Hello My Dear Darling Friends!
How are you today? Today I am okay. 2 weeks ago I was way down, last week I was consistently up, and this past week I was alternating between way up and way down. I found out that it was “that time of the month.” I am still figuring out my hormones. This paragraph is probably going to be kind of personal so feel free to skip ahead! I had an iud for 3 years then got it removed last December. I felt like I kept a more even keel and was less stressed overall, but it probably had an impact on me. Before the iud I was always super irregular and would skip months at a time. That was normal and it did not really bother me especially when I was single. Now at the age of 31, it is time for me to make sure that I am aware of my cycles and that I am taking good care of myself. I miss not having mood swings and I hope that making little changes will help me feel a little less dramatic at times.
I hate that sadness seems to be the mood that I default to these days. For most of my life, I have always been a very upbeat, bubbly, and optimistic person, but lately I have been feeling down and sad. What bothers me the most is the fact that I cannot seem to pin down the cause. When I have the energy to do things I am fine. Like I practiced yoga every morning and did my workout immediately after, but then I felt sad. We had an amazing time snorkeling several times this week and my heart was completely filled with joy, but by the time we were halfway home I felt sad. Right before bed, sad. This is bothering me because it is distracting me from experiencing how wonderful life is right now. I want to figure this out. It might be time to do a “Happiness Project” this next year so that I can focus on being happy again.
There are a few other reasons that I think may be contributing to my sadness. I think a big one is the fact that I am just about done with my undergrad degree. I know that it took me a long time and I am thrilled to close this chapter of my life, but I also loved being a student. It gave me direction these past 4 years and it was a nice little retreat from reality. Another factor is this move. This move to the tropics is a dream come true! Sometimes, I wake up and I cannot even believe that I am living this life I used to think would be impossible. I love the new experiences, new faces, and new places, but I think I still miss the familiarity of home. I am sure there is more, but I do not want to harp on my sadness for too long because today I am feeling pretty okay.
I need to set some new goals for myself. I want to choose a direction.
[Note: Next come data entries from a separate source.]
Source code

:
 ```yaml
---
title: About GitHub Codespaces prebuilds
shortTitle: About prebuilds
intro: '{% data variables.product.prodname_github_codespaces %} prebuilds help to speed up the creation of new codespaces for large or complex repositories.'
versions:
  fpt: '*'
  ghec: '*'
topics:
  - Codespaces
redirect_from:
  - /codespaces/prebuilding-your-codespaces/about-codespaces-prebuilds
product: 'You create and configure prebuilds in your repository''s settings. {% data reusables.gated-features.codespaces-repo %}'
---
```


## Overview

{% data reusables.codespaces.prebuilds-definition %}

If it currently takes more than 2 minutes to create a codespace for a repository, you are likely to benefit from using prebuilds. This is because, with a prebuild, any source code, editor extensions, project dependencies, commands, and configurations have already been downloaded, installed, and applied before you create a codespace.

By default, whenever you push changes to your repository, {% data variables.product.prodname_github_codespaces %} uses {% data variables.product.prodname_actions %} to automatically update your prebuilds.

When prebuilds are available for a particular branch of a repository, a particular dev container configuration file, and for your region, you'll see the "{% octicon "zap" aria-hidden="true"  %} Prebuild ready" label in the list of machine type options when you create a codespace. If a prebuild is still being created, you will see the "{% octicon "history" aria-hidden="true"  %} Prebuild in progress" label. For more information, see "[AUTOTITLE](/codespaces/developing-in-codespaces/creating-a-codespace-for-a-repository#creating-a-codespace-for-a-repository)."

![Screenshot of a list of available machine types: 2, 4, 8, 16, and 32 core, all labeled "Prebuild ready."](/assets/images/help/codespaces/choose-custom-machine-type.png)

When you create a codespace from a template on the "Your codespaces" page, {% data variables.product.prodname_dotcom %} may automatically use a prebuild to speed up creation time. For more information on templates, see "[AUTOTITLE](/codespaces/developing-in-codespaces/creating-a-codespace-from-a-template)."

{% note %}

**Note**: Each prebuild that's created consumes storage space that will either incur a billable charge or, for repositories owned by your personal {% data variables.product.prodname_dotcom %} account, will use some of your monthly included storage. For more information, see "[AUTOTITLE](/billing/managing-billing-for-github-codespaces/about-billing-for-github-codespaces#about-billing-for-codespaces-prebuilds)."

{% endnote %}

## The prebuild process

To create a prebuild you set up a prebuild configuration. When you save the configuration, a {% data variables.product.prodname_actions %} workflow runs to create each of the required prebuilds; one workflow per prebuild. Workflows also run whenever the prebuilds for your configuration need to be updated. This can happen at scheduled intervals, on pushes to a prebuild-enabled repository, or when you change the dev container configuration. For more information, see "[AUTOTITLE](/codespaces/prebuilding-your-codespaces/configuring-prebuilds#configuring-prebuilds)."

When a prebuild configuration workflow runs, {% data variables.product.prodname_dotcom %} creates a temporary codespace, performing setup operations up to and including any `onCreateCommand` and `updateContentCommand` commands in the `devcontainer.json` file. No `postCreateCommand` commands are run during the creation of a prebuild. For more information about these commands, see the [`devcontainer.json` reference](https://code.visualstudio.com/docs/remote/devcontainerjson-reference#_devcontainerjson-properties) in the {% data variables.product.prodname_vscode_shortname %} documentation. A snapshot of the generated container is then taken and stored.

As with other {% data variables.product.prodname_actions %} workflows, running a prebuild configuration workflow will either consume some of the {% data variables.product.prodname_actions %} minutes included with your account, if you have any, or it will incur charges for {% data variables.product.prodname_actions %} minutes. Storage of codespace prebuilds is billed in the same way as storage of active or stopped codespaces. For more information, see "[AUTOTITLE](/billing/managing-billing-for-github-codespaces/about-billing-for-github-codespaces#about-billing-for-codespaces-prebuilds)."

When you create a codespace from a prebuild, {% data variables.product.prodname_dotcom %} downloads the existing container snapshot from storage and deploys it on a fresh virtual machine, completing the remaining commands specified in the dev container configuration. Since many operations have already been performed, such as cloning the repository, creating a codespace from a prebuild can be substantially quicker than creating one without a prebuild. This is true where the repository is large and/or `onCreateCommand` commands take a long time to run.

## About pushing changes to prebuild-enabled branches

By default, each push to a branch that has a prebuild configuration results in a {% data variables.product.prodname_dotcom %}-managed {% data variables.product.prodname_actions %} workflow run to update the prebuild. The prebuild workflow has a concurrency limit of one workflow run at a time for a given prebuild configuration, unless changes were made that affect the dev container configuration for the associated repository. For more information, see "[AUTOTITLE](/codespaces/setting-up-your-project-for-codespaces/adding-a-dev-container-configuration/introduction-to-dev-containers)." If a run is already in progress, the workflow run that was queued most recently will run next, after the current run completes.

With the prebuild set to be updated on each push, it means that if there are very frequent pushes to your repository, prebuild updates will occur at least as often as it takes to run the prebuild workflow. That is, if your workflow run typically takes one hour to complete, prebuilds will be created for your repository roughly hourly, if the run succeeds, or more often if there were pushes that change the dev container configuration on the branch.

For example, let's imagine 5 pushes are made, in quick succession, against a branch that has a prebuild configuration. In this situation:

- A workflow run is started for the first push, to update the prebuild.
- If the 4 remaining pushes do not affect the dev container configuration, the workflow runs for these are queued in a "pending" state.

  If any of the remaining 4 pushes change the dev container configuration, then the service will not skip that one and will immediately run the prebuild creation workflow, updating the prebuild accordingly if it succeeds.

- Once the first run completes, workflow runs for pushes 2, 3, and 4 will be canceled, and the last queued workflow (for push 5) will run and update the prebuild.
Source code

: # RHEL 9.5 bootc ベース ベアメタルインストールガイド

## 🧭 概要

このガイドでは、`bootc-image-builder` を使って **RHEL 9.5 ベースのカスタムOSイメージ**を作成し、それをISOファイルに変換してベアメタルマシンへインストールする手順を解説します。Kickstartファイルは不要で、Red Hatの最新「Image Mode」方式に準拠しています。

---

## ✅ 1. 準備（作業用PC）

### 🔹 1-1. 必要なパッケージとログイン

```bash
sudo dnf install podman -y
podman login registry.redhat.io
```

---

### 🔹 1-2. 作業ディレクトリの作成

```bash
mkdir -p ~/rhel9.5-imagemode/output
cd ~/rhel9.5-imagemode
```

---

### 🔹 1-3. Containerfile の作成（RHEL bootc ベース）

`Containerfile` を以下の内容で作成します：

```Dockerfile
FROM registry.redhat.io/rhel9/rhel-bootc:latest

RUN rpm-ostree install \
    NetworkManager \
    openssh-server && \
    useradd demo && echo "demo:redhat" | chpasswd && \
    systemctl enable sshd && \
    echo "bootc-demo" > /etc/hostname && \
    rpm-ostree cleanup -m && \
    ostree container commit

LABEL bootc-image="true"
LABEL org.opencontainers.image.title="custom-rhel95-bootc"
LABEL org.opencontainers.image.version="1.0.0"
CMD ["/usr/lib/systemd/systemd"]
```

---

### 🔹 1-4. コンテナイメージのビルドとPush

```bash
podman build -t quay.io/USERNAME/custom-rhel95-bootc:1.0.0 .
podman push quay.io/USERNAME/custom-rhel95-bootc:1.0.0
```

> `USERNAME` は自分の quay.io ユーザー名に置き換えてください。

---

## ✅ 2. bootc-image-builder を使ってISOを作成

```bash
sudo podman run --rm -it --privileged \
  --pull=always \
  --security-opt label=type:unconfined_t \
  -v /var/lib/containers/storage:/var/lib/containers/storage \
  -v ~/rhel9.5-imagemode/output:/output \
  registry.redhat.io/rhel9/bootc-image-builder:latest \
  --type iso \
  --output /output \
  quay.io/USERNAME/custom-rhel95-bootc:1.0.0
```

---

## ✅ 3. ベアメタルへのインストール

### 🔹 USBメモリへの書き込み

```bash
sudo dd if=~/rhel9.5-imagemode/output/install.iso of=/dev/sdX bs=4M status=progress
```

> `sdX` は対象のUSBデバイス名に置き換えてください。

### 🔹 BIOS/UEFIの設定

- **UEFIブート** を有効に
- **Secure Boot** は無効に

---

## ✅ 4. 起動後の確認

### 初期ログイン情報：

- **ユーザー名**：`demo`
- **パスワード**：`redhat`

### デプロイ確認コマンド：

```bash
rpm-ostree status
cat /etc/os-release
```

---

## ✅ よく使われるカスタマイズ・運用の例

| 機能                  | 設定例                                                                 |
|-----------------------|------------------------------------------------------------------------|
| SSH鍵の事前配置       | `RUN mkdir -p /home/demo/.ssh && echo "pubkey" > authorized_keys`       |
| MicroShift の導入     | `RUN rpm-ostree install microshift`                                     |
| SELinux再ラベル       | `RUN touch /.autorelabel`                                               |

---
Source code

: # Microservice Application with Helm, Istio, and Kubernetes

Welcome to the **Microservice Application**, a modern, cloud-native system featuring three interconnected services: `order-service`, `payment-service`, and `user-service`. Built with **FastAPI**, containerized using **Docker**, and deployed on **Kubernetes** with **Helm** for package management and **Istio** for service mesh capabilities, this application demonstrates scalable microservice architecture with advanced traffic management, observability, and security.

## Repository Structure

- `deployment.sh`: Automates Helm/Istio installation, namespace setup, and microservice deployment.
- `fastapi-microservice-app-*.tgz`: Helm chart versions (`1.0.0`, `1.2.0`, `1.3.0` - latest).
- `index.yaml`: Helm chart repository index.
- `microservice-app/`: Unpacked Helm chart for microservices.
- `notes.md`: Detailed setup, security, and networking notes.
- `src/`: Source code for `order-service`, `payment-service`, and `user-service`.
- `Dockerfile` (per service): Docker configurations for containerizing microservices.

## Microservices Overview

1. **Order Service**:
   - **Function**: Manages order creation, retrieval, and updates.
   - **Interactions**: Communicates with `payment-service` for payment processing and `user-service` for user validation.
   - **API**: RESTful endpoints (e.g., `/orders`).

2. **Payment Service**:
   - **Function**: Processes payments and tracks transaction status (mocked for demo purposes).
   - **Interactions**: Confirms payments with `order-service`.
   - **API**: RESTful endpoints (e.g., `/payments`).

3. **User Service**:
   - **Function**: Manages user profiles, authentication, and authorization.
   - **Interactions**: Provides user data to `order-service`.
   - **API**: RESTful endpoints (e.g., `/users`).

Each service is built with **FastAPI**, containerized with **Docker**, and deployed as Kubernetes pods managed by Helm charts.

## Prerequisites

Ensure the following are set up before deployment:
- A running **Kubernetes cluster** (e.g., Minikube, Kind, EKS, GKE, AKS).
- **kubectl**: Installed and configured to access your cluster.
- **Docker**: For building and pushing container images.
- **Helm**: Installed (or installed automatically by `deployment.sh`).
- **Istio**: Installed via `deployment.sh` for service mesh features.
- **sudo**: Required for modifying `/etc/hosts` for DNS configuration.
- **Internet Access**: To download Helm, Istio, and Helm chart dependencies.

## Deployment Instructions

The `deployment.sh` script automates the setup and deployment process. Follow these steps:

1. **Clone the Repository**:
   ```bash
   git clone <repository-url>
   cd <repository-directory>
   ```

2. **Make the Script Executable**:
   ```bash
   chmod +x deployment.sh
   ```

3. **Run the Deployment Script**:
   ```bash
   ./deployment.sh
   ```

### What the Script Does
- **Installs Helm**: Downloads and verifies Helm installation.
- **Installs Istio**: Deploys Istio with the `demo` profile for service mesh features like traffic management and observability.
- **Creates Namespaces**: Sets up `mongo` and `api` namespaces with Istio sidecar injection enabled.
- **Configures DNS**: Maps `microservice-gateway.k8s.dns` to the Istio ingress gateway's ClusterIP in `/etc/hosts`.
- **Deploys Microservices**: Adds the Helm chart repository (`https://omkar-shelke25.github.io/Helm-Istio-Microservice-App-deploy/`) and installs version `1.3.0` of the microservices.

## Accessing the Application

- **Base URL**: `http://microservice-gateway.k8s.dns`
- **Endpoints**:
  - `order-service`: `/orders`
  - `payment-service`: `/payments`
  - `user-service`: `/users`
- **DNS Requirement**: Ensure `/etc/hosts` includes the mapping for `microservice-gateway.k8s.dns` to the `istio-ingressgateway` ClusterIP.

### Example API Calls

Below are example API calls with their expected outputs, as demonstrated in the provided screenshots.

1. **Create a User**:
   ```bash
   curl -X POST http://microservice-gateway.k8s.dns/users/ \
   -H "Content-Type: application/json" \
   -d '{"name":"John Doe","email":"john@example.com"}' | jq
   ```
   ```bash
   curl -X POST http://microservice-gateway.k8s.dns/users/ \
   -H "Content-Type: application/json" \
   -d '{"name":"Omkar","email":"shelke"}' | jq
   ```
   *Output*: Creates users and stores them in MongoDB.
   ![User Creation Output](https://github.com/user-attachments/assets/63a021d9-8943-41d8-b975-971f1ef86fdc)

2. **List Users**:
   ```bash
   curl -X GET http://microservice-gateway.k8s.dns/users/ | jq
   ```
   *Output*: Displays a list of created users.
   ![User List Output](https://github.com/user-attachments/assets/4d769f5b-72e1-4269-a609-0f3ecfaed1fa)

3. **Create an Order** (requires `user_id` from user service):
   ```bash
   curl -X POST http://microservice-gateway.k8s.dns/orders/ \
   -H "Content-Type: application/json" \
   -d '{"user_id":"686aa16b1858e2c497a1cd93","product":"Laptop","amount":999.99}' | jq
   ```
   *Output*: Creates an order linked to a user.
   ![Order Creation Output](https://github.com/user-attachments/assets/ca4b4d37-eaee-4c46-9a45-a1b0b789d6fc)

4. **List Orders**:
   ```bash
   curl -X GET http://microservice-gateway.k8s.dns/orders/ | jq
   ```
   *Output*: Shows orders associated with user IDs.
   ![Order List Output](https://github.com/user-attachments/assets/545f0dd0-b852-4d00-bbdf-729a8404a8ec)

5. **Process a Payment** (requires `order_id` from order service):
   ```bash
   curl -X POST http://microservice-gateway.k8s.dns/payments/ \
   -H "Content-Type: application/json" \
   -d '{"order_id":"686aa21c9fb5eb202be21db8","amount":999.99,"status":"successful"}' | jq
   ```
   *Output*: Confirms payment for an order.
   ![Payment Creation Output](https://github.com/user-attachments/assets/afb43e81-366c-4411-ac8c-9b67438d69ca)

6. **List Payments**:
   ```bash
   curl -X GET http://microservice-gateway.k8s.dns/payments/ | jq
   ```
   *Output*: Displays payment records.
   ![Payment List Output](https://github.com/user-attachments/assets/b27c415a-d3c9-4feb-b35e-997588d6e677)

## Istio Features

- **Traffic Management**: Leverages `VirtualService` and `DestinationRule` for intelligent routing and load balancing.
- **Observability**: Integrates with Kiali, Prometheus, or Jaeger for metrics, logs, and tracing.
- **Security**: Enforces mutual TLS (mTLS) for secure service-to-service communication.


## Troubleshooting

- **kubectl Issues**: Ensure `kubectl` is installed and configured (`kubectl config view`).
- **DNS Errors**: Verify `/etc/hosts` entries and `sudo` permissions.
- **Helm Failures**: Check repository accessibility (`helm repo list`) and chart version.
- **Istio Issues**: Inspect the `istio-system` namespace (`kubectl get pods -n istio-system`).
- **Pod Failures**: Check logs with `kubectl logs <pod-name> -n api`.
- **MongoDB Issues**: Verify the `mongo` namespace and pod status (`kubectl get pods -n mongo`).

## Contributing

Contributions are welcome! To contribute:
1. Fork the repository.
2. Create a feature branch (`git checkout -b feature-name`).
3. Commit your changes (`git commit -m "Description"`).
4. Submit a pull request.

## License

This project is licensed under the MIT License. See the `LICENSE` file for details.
And I want to achieve mastery in an area. I also want a good creative outlet. I think that has been lacking. In another life I was a musician and an artist and lately I have been too afraid to create, or rather too busy with working from home.
I think that a morning and an evening routine would be good for me. I have always thrived with this kind of structure in the past. I also think that it would give me a good sense of independence. Sometimes it is easy to lose your sense of independence when you are in a relationship. Your lives meld together and create something beautiful, but it is important for both individuals to maintain some individuality.
Here are my blog posts from this past week:
I guess it was just one post that I wrote on a good day. I felt myself getting down and I decided to go outside and garden in the rain and it was exactly what I needed. I discovered that I am a lot happier when I spend more time outside. Thankfully, I live in a place where I will be able to be outside year round.
SEPTEMBER: PASSION
“Don’t be afraid of your fears. They are not there to scare you. They are there to let you know that something is worth-it.”
- Create a Bucket-list (my year truly begins in September.)
- Make Time.
- Forget about the results.
- Live Passionately.
- Master a new technology.
I feel like I have danced around these goals, but I have yet to really tackle them and make them happy. I am nervous about creating a bucketlist because I am worried that I will not make it happen, but I need to stop worrying about things like that. I am where I am today because I dreamed fearlessly and pushed to make those dreams come true.